Source data: Begin

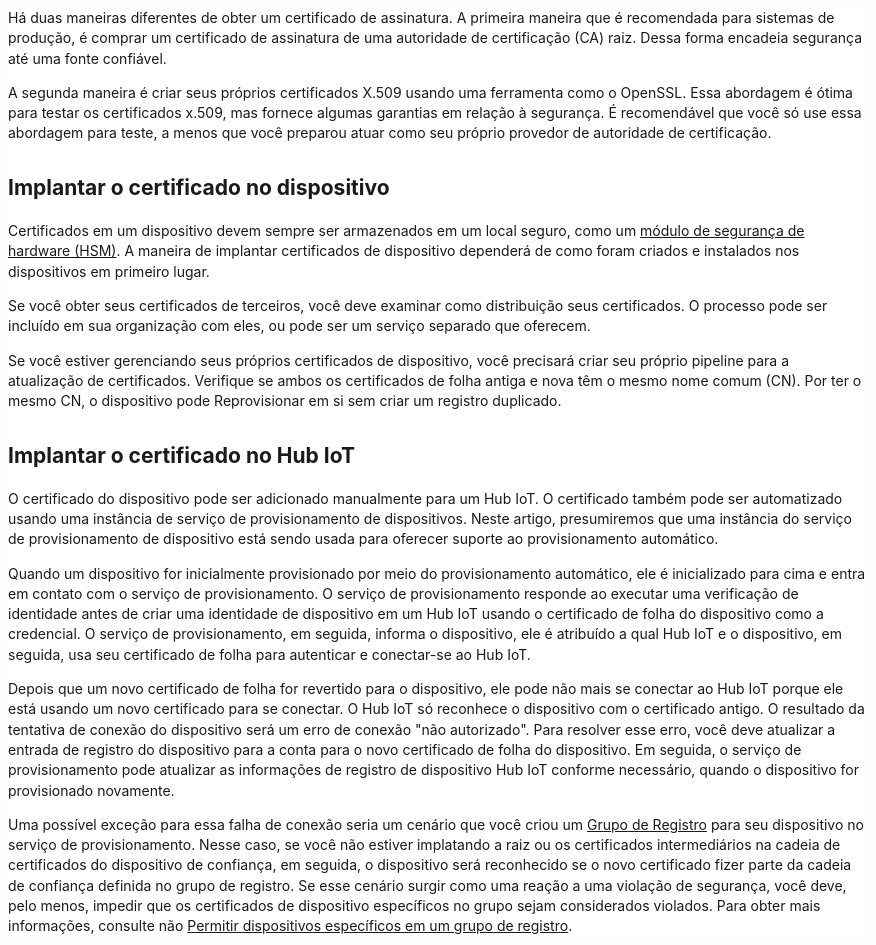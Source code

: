 Há duas maneiras diferentes de obter um certificado de assinatura. A primeira maneira que é recomendada para sistemas de produção, é comprar um certificado de assinatura de uma autoridade de certificação (CA) raiz. Dessa forma encadeia segurança até uma fonte confiável. 

A segunda maneira é criar seus próprios certificados X.509 usando uma ferramenta como o OpenSSL. Essa abordagem é ótima para testar os certificados x.509, mas fornece algumas garantias em relação à segurança. É recomendável que você só use essa abordagem para teste, a menos que você preparou atuar como seu próprio provedor de autoridade de certificação.
 

## <a name="roll-the-certificate-on-the-device"></a>Implantar o certificado no dispositivo

Certificados em um dispositivo devem sempre ser armazenados em um local seguro, como um [módulo de segurança de hardware (HSM)](concepts-service.md#hardware-security-module). A maneira de implantar certificados de dispositivo dependerá de como foram criados e instalados nos dispositivos em primeiro lugar. 

Se você obter seus certificados de terceiros, você deve examinar como distribuição seus certificados. O processo pode ser incluído em sua organização com eles, ou pode ser um serviço separado que oferecem. 

Se você estiver gerenciando seus próprios certificados de dispositivo, você precisará criar seu próprio pipeline para a atualização de certificados. Verifique se ambos os certificados de folha antiga e nova têm o mesmo nome comum (CN). Por ter o mesmo CN, o dispositivo pode Reprovisionar em si sem criar um registro duplicado. 


## <a name="roll-the-certificate-in-the-iot-hub"></a>Implantar o certificado no Hub IoT

O certificado do dispositivo pode ser adicionado manualmente para um Hub IoT. O certificado também pode ser automatizado usando uma instância de serviço de provisionamento de dispositivos. Neste artigo, presumiremos que uma instância do serviço de provisionamento de dispositivo está sendo usada para oferecer suporte ao provisionamento automático.

Quando um dispositivo for inicialmente provisionado por meio do provisionamento automático, ele é inicializado para cima e entra em contato com o serviço de provisionamento. O serviço de provisionamento responde ao executar uma verificação de identidade antes de criar uma identidade de dispositivo em um Hub IoT usando o certificado de folha do dispositivo como a credencial. O serviço de provisionamento, em seguida, informa o dispositivo, ele é atribuído a qual Hub IoT e o dispositivo, em seguida, usa seu certificado de folha para autenticar e conectar-se ao Hub IoT. 

Depois que um novo certificado de folha for revertido para o dispositivo, ele pode não mais se conectar ao Hub IoT porque ele está usando um novo certificado para se conectar. O Hub IoT só reconhece o dispositivo com o certificado antigo. O resultado da tentativa de conexão do dispositivo será um erro de conexão "não autorizado". Para resolver esse erro, você deve atualizar a entrada de registro do dispositivo para a conta para o novo certificado de folha do dispositivo. Em seguida, o serviço de provisionamento pode atualizar as informações de registro de dispositivo Hub IoT conforme necessário, quando o dispositivo for provisionado novamente. 

Uma possível exceção para essa falha de conexão seria um cenário que você criou um [Grupo de Registro](concepts-service.md#enrollment-group) para seu dispositivo no serviço de provisionamento. Nesse caso, se você não estiver implatando a raiz ou os certificados intermediários na cadeia de certificados do dispositivo de confiança, em seguida, o dispositivo será reconhecido se o novo certificado fizer parte da cadeia de confiança definida no grupo de registro. Se esse cenário surgir como uma reação a uma violação de segurança, você deve, pelo menos, impedir que os certificados de dispositivo específicos no grupo sejam considerados violados. Para obter mais informações, consulte não [Permitir dispositivos específicos em um grupo de registro](./how-to-revoke-device-access-portal.md#disallow-specific-devices-in-an-enrollment-group).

Source data: End

▶ **Your objective**
Above are the records; repeat them all exactly, without the pictures.

▶ **Output**
Source code

: Há duas maneiras diferentes de obter um certificado de assinatura. A primeira maneira que é recomendada para sistemas de produção, é comprar um certificado de assinatura de uma autoridade de certificação (CA) raiz. Dessa forma encadeia segurança até uma fonte confiável. 

A segunda maneira é criar seus próprios certificados X.509 usando uma ferramenta como o OpenSSL. Essa abordagem é ótima para testar os certificados x.509, mas fornece algumas garantias em relação à segurança. É recomendável que você só use essa abordagem para teste, a menos que você preparou atuar como seu próprio provedor de autoridade de certificação.
 

## <a name="roll-the-certificate-on-the-device"></a>Implantar o certificado no dispositivo

Certificados em um dispositivo devem sempre ser armazenados em um local seguro, como um [módulo de segurança de hardware (HSM)](concepts-service.md#hardware-security-module). A maneira de implantar certificados de dispositivo dependerá de como foram criados e instalados nos dispositivos em primeiro lugar. 

Se você obter seus certificados de terceiros, você deve examinar como distribuição seus certificados. O processo pode ser incluído em sua organização com eles, ou pode ser um serviço separado que oferecem. 

Se você estiver gerenciando seus próprios certificados de dispositivo, você precisará criar seu próprio pipeline para a atualização de certificados. Verifique se ambos os certificados de folha antiga e nova têm o mesmo nome comum (CN). Por ter o mesmo CN, o dispositivo pode Reprovisionar em si sem criar um registro duplicado. 


## <a name="roll-the-certificate-in-the-iot-hub"></a>Implantar o certificado no Hub IoT

O certificado do dispositivo pode ser adicionado manualmente para um Hub IoT. O certificado também pode ser automatizado usando uma instância de serviço de provisionamento de dispositivos. Neste artigo, presumiremos que uma instância do serviço de provisionamento de dispositivo está sendo usada para oferecer suporte ao provisionamento automático.

Quando um dispositivo for inicialmente provisionado por meio do provisionamento automático, ele é inicializado para cima e entra em contato com o serviço de provisionamento. O serviço de provisionamento responde ao executar uma verificação de identidade antes de criar uma identidade de dispositivo em um Hub IoT usando o certificado de folha do dispositivo como a credencial. O serviço de provisionamento, em seguida, informa o dispositivo, ele é atribuído a qual Hub IoT e o dispositivo, em seguida, usa seu certificado de folha para autenticar e conectar-se ao Hub IoT. 

Depois que um novo certificado de folha for revertido para o dispositivo, ele pode não mais se conectar ao Hub IoT porque ele está usando um novo certificado para se conectar. O Hub IoT só reconhece o dispositivo com o certificado antigo. O resultado da tentativa de conexão do dispositivo será um erro de conexão "não autorizado". Para resolver esse erro, você deve atualizar a entrada de registro do dispositivo para a conta para o novo certificado de folha do dispositivo. Em seguida, o serviço de provisionamento pode atualizar as informações de registro de dispositivo Hub IoT conforme necessário, quando o dispositivo for provisionado novamente. 

Uma possível exceção para essa falha de conexão seria um cenário que você criou um [Grupo de Registro](concepts-service.md#enrollment-group) para seu dispositivo no serviço de provisionamento. Nesse caso, se você não estiver implatando a raiz ou os certificados intermediários na cadeia de certificados do dispositivo de confiança, em seguida, o dispositivo será reconhecido se o novo certificado fizer parte da cadeia de confiança definida no grupo de registro. Se esse cenário surgir como uma reação a uma violação de segurança, você deve, pelo menos, impedir que os certificados de dispositivo específicos no grupo sejam considerados violados. Para obter mais informações, consulte não [Permitir dispositivos específicos em um grupo de registro](./how-to-revoke-device-access-portal.md#disallow-specific-devices-in-an-enrollment-group).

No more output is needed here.